**EXERCISE DETAILS**
What lines of the data hold the string "user"? Pull each one out.

___ RECORDS TO PROCESS

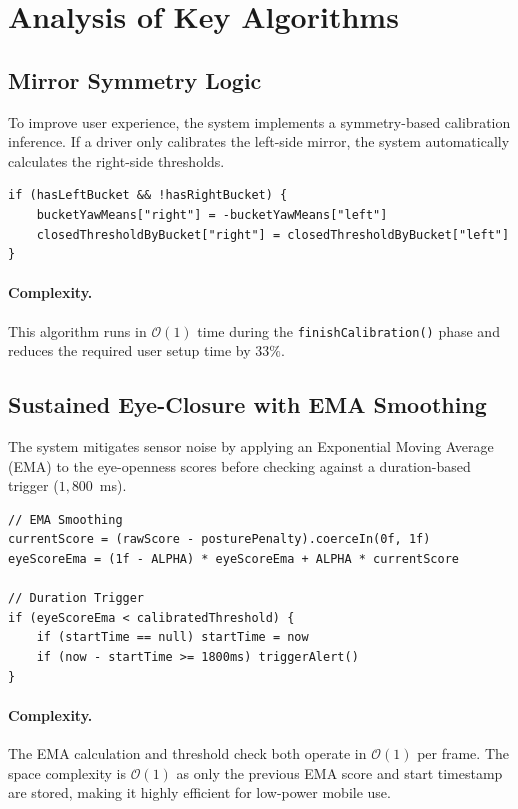 \documentclass[11pt]{report}
\begin{document}
\section{Analysis of Key Algorithms}\label{sec:key-algorithms}

\subsection{Mirror Symmetry Logic}\label{subsec:mirror-algo}
To improve user experience, the system implements a symmetry-based calibration inference. If a driver only calibrates the left-side mirror, the system automatically calculates the right-side thresholds.

\begin{verbatim}
if (hasLeftBucket && !hasRightBucket) {
    bucketYawMeans["right"] = -bucketYawMeans["left"]
    closedThresholdByBucket["right"] = closedThresholdByBucket["left"]
}
\end{verbatim}

\paragraph{Complexity.}
This algorithm runs in $\mathcal{O}(1)$ time during the \texttt{finishCalibration()} phase and reduces the required user setup time by $33\%$.

\subsection{Sustained Eye-Closure with EMA Smoothing}\label{subsec:ema-algo}
The system mitigates sensor noise by applying an Exponential Moving Average (EMA) to the eye-openness scores before checking against a duration-based trigger ($1,800$~ms).

\begin{verbatim}
// EMA Smoothing
currentScore = (rawScore - posturePenalty).coerceIn(0f, 1f)
eyeScoreEma = (1f - ALPHA) * eyeScoreEma + ALPHA * currentScore

// Duration Trigger
if (eyeScoreEma < calibratedThreshold) {
    if (startTime == null) startTime = now
    if (now - startTime >= 1800ms) triggerAlert()
}
\end{verbatim}

\paragraph{Complexity.}
The EMA calculation and threshold check both operate in $\mathcal{O}(1)$ per frame. The space complexity is $\mathcal{O}(1)$ as only the previous EMA score and start timestamp are stored, making it highly efficient for low-power mobile use.
\end{document}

______

**YOUR RESPONSE**
To improve user experience, the system implements a symmetry-based calibration inference. If a driver only calibrates the left-side mirror, the system automatically calculates the right-side thresholds.
This algorithm runs in $\mathcal{O}(1)$ time during the \texttt{finishCalibration()} phase and reduces the required user setup time by $33\%$.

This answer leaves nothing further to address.